Anche perché era alla continua ricerca di zone dove far sorgere casini di caccia o grandiosi monumenti. Gli Astroni, Licola, Lago Patria, Cardito, Carditello, Fusaro, Maddaloni e Procida, dove aveva acquistato Palazzo d’Avalos. Solo alcuni dei siti prescelti per la caccia e la pesca.

Era pacato e poco elegante nell’abbigliamento. Anzi spesso dimesso e a volte trasandato. Inevitabile, del resto, considerando la sua frenetica attività quotidiana e le tante ore a cavallo.

Solo negli incontri ufficiali con i suoi sudditi si limitava ad indossare qualche abito più pomposo ma senza soffermarsi sui particolari.

Non era brillante però sempre a proprio agio nei rapporti con gli altri e impeccabile nella sua regalità. Non aveva un fisico prestante, nonostante la sua intensa attività fisica. Anzi era magro e anche un po’ incurvato. Ma il suo sguardo era acuto e il viso ispirava simpatia.  

 

Carlo III scaccia dal Regno l’Inquisizione e l’arcivescovo

 

I suoi principi erano incrollabili come la sua onestà. E non c’era ipocrisia nelle sue parole quando affermava di volere la “felicità del suo popolo”. Lo dimostrava nei fatti. O almeno nelle buone intenzioni.

Emblematica la prontezza con la quale nel 1746 rispose ad una disperata richiesta di aiuto dei napoletani.

L’arcivescovo Spinelli stava tentando di introdurre l’Inquisizione nel Regno. Il popolo da sempre ostile a questa autorità, di cui era ben nota la crudeltà, insorse con violenza e chiese l’intervento del re.

Carlo, non ebbe tentennamenti, entrò nella Basilica del Carmine, toccò l’altare con la punta della spada e giurò che mai l’Inquisizione sarebbe entrata nel suo regno. E tanto per essere ancora più chiaro cacciò l’arcivescovo dal suo stato.

 

Carlo era ‘buono’ ma non fesso

 

La sua apparente bonarietà illuse qualcuno. Le donne che gli erano più vicine, vale a dire la madre Elisabetta e la moglie Maria Amalia, lo immaginarono utile strumento nelle loro mani. Ma si sbagliavano.

Carlo non era più lo sprovveduto manovrato dalla madre. Anche se gliene doveva essere grato. Aveva acquisito piena coscienza nei propri mezzi e non consentì più a nessuno di interferire nelle sue decisioni.
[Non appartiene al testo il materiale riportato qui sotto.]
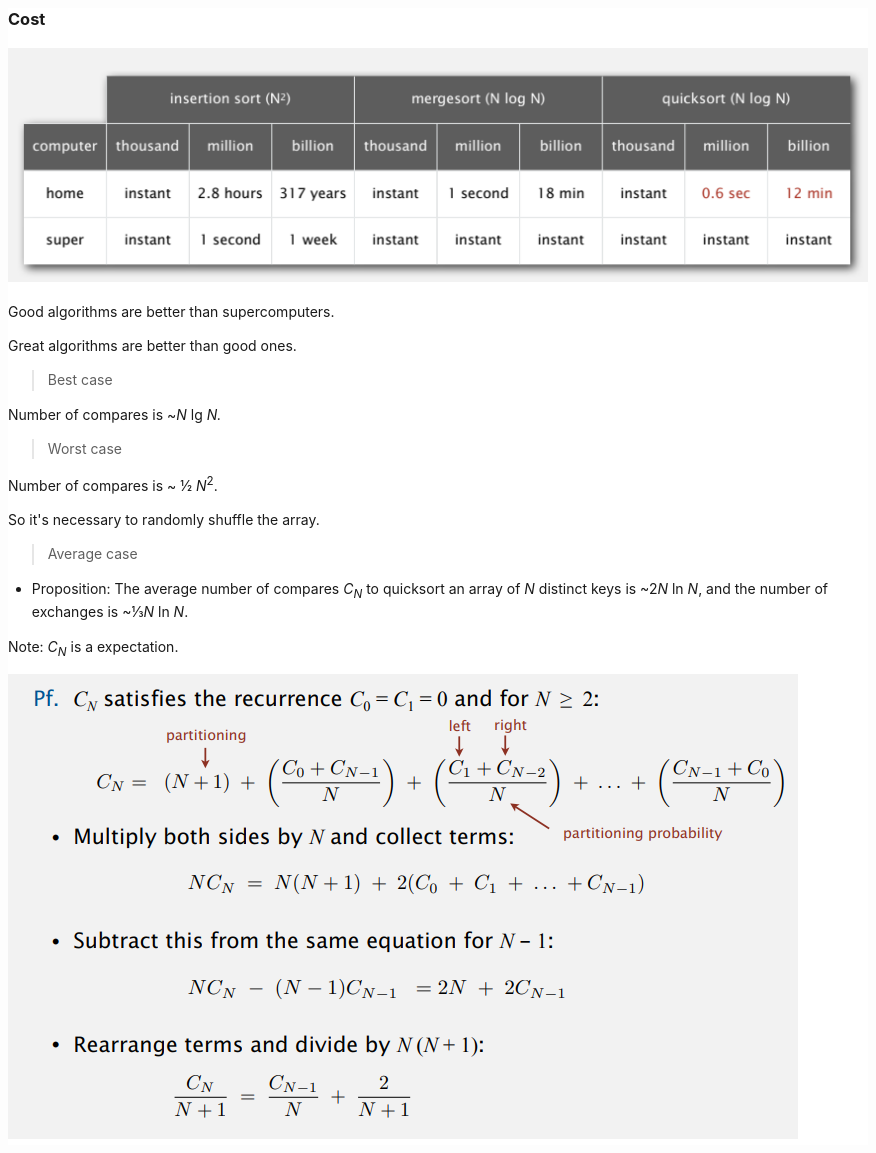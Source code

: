 ### Cost

​![image-20240902091553-ebvnhc5](assets/image-20240902091553-ebvnhc5.png)​

Good algorithms are better than supercomputers.

Great algorithms are better than good ones.

> Best case

Number of compares is ~*N* lg *N.*

> Worst case

Number of compares is ~ ½ *N*​<sup>2</sup>.

So it's necessary to randomly shuffle the array.

> Average case

* Proposition: The average number of compares *C*​<sub>*N*</sub> to quicksort an array of *N* distinct keys is ~2*N* ln *N*, and the number of exchanges is ~⅓*N* ln *N*.

Note: *C*​<sub>*N*</sub>  is a expectation.

​![image-20240902092127-3qd3ph4](assets/image-20240902092127-3qd3ph4.png)​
Certo aveva un atteggiamento paternalistico nei confronti del suo popolo ed era molto magnanimo. Tuttavia, non bisogna dimenticare che era un sovrano che esercitava un potere assoluto. Quindi non era salutare contrapporsi a lui apertamente. O peggio schierarsi contro di lui.

Carlo III non ammetteva venissero messe in discussione le sue prerogative. Da nessuno! Baroni e feudatari in diverse occasioni si videro privare dei propri beni e incarcerare, ma solo per gravi colpe. E nemmeno i papi e il clero poterono intimorirlo.

 

Anche la Chiesa deve rispettare le regole

 

Carlo III era un uomo molto pio e un fervente cattolico ma questo non gli impedì di difendere i diritti del suo Regno.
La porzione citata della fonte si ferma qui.